These scenes illustrate Kempton's upright character, but more revealing are his exchanges with his long-suffering wife, Dorothy (Helen Mirren), who disapproves of her husband's shenanigans. (She buys the TV license because it is "normal" to do so, and, perhaps, to spite him.) Kempton tries to charm Dorothy with tea and biscuits, but she knows he wants something from her. He does also dance with her to show they can be loving. However, Dorothy is a dour sourpuss in part because she mourns their late daughter. Kempton's efforts to channel that pain by writing a play he hopes the BBC will produce, causes her additional stress and grief. 

Jim Broadbent and Helen Mirren in "The Duke" (Sony Pictures Classics)Broadbent, who seems incapable of giving a bad performance, has a rascally nature about him here, which is appealing and gives the film its vitality. Kempton is an autodidact, and it is amusing to hear him prattle on about Chekhov being better than Shakespeare, or having him praise his sons, Jackie and Kenny (Jack Bandeira) for not "swallowing what the establishment tells 'em." Moreover, scenes of Kempton on the witness stand in the courtroom provide moments of high comedy. Broadbent is obviously relishing in this part of the film, capturing Kempton's mischievous nature with deadpan humor. 
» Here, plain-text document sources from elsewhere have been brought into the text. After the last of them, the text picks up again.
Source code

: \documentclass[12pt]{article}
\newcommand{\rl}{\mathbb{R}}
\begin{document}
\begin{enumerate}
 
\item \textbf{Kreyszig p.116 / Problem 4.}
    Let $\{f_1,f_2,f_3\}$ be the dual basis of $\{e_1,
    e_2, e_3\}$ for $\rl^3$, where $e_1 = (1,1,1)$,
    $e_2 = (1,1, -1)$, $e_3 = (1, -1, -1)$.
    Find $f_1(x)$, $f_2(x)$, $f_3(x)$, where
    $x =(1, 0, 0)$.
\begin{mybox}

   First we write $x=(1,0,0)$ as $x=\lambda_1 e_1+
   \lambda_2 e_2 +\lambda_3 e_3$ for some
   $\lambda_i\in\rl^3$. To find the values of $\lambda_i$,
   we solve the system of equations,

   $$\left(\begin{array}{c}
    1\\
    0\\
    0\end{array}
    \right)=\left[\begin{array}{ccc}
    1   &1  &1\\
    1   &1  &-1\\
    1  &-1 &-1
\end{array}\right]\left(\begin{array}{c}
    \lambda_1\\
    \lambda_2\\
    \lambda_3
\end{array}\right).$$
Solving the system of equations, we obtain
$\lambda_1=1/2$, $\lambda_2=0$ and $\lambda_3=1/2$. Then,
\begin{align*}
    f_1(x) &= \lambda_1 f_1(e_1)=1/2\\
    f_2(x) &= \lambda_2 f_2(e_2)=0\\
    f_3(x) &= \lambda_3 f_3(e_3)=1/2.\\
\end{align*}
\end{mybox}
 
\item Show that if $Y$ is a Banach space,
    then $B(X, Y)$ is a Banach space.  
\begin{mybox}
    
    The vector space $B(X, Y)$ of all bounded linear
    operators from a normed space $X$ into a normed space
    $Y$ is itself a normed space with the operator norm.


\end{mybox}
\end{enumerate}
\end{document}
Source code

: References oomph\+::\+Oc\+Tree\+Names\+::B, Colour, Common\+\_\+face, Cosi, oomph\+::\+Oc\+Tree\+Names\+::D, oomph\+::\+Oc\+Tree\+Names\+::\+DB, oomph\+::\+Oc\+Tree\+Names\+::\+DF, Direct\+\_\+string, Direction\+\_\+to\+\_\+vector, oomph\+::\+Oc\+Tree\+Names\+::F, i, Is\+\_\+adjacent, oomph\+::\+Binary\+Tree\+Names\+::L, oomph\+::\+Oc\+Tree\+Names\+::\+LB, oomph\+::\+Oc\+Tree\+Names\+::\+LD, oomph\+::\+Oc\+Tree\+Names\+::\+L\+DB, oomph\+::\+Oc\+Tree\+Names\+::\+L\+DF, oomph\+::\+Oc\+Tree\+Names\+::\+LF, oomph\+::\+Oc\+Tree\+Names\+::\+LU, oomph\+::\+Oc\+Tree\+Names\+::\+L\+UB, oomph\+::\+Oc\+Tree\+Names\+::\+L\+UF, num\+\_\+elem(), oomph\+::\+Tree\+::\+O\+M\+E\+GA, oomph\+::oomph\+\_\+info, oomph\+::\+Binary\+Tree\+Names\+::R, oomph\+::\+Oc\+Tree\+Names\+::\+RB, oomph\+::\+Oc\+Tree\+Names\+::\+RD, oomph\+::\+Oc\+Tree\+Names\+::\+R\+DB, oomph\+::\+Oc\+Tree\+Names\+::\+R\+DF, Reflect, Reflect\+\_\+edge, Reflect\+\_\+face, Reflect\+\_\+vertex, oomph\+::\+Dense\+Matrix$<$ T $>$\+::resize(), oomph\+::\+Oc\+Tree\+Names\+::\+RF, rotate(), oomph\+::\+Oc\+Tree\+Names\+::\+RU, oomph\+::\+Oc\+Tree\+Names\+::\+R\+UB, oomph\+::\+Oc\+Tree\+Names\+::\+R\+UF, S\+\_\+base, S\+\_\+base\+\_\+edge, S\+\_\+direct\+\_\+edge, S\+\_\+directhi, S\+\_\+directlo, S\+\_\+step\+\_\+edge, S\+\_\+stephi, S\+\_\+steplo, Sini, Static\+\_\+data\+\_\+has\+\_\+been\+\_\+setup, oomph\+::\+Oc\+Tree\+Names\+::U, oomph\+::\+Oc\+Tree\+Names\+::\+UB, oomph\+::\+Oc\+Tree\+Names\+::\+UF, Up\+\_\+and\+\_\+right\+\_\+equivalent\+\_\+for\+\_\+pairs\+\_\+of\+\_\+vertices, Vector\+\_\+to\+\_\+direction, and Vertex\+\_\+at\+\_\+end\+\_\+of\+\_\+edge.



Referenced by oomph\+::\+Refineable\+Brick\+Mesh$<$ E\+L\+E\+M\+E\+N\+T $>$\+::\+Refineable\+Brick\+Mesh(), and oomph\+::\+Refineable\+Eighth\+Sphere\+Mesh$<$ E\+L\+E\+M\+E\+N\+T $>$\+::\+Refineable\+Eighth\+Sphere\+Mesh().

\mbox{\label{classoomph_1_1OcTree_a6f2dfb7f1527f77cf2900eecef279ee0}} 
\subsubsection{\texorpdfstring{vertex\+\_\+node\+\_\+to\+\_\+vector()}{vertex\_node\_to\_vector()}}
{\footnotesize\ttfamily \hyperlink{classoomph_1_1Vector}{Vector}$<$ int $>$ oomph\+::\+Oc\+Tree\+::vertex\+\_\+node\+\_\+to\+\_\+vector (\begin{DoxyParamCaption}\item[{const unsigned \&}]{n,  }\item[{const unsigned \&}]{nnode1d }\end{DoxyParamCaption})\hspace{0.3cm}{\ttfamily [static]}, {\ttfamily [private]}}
Mirren's role is pretty one-note, but she does layer it with some depth, worrying what her employer will think of her husband's crimes and being surprised at their benevolence. Likewise, Matthew Goode plays Kempton's lawyer, Jeremy Hutchinson QC, with a twinkle in his eye that is reassuring, especially when he declines to question some of the trial witnesses.

The courtroom scenes have some crackle, but Michell's polite film never quite excites, even when Michell employs split screens — as if "The Duke" was made in the 1960s — or makes a deliberate wink and nod to the painting's appearance in the Bond film, "Dr. No."
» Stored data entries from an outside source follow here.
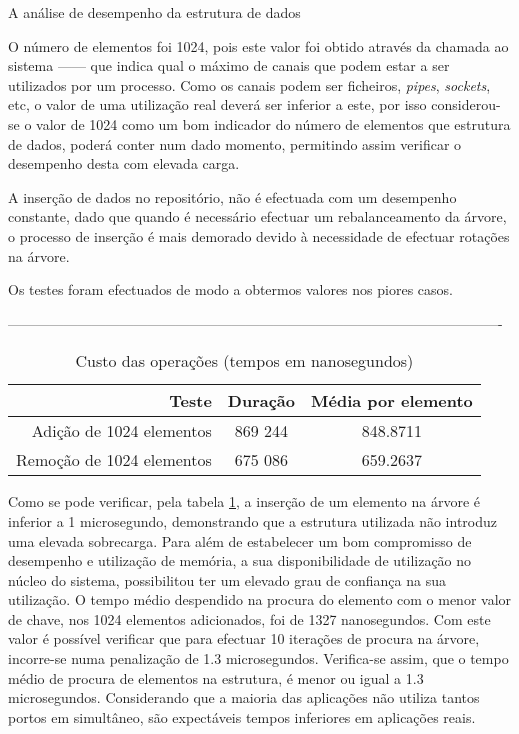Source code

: A análise de desempenho da estrutura de dados

O número de elementos foi 1024, pois este valor foi obtido através da chamada ao sistema ------ que indica qual o máximo de canais que podem estar a ser utilizados por um processo.
Como os canais podem ser ficheiros, \textit{pipes}, \textit{sockets}, etc, o valor de uma utilização real deverá ser inferior a este, por isso considerou-se o valor de 1024 como um bom indicador do número de elementos que estrutura de dados, poderá conter num dado momento, permitindo assim verificar o desempenho desta com elevada carga.

A inserção de dados no repositório, não é efectuada com um desempenho constante, dado que quando é necessário efectuar um rebalanceamento da árvore, o processo de inserção é mais demorado devido à necessidade de efectuar rotações na árvore.

Os testes foram efectuados de modo a obtermos valores nos piores casos.

----------------------------------------------------------------------------------------------------------
 
\begin{table}[!htb]
\begin{center}
\caption{Custo das operações (tempos em nanosegundos)}
\begin{tabular}{ | r | c | c | }
\hline
\hspace{1cm} Teste \hspace{1.5cm} & \hspace{1cm}Duração\hspace{1cm} &  Média por
elemento \\
\hline
Adição de 1024 elementos & 869 244 & 848.8711 \\
\hline
Remoção de 1024 elementos & 675 086 & 659.2637\\
\hline

\hline
\end{tabular}
\label{tab:tree_info}
\end{center}
\end{table}

Como se pode verificar, pela tabela \ref{tab:tree_info}, a inserção de um elemento na árvore é inferior a 1 microsegundo, demonstrando que a estrutura utilizada não introduz uma elevada sobrecarga.
Para além de estabelecer um bom compromisso de desempenho e utilização de memória, a sua disponibilidade de utilização no núcleo do sistema, possibilitou ter um elevado grau de confiança na sua utilização.
O tempo médio despendido na procura do elemento com o menor valor de chave, nos 1024 elementos adicionados, foi de 1327 nanosegundos.
Com este valor é possível verificar que para efectuar 10 iterações de procura na árvore, incorre-se numa penalização de 1.3 microsegundos.
Verifica-se assim, que o tempo médio de procura de elementos na estrutura, é menor ou igual a 1.3 microsegundos.
Considerando que a maioria das aplicações não utiliza tantos portos em simultâneo, são expectáveis tempos inferiores em aplicações reais.


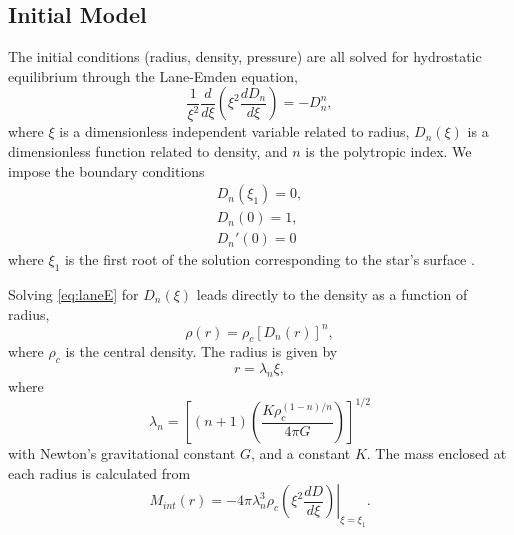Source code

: \documentclass[12pt]{article}
\begin{document}
\subsection{Initial Model}
The initial conditions (radius, density, pressure) are all solved for hydrostatic equilibrium through the Lane-Emden equation,
\begin{equation}\label{eq:laneE}
    \frac{1}{\xi^{2}}\frac{d}{d\xi}\left( \xi^{2}\frac{dD_{n}}{d\xi} \right)=-D_{n}^{n},
\end{equation}
where $\xi$ is a dimensionless independent variable related to radius,  $D_{n}(\xi)$ is a
dimensionless function related to density, and $n$ is the polytropic index. We impose the
boundary conditions
\begin{equation}
\begin{split}
    D_{n}(\xi_{1})=0, \\
    D_{n}(0) = 1, \\
    D_{n}'(0) = 0
\end{split}
\end{equation}
where $\xi_{1}$ is the first root of the solution corresponding to the star's surface \citep{bob}.

Solving \autoref{eq:laneE} for $D_{n}(\xi)$ leads directly to the density as a function of radius,
\begin{equation}
    \rho(r)=\rho_{c}[D_{n}(r)]^{n},
\end{equation}
where $\rho_{c}$ is the central density.
The radius is given by
\begin{equation}
    r = \lambda_{n} \xi,
\end{equation}
where
\begin{equation}
    \lambda_{n}=\left[(n+1)\left( \frac{K \rho_{c}^{(1-n)/n}}{4\pi G} \right) \right]^{1/2}
\end{equation}
with Newton's gravitational constant $G$, and a constant $K$.
The mass enclosed at each radius is calculated from
\begin{equation}
    M_{int}(r) = -4 \pi \lambda_{n}^{3} \rho_{c} \left.\left(\xi^2 \frac{dD}{d\xi}\right)\right|_{\xi=\xi_1}.
\end{equation}
\end{document}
But even when the story hits the expected moment of someone discovering the painting — which forces Kempton's hand, and he returns it as if he had simply borrowed it — it feels surprisingly benign. At least there is some dry British humor as the authorities believe the painting was stolen by "a well-funded, highly professional, international crime gang," because nothing could be further from the truth.

And while the truth of what transpired does come out over the course of the film, it feels almost quaint. "The Duke" is completely agreeable, and pleasant, but it could have been more arch or cynical. This film ends up being as likeable as its puckish hero, who gets by on his good will.

"The Duke" opens in theaters Friday, April 22. Watch a trailer for it below, via YouTube.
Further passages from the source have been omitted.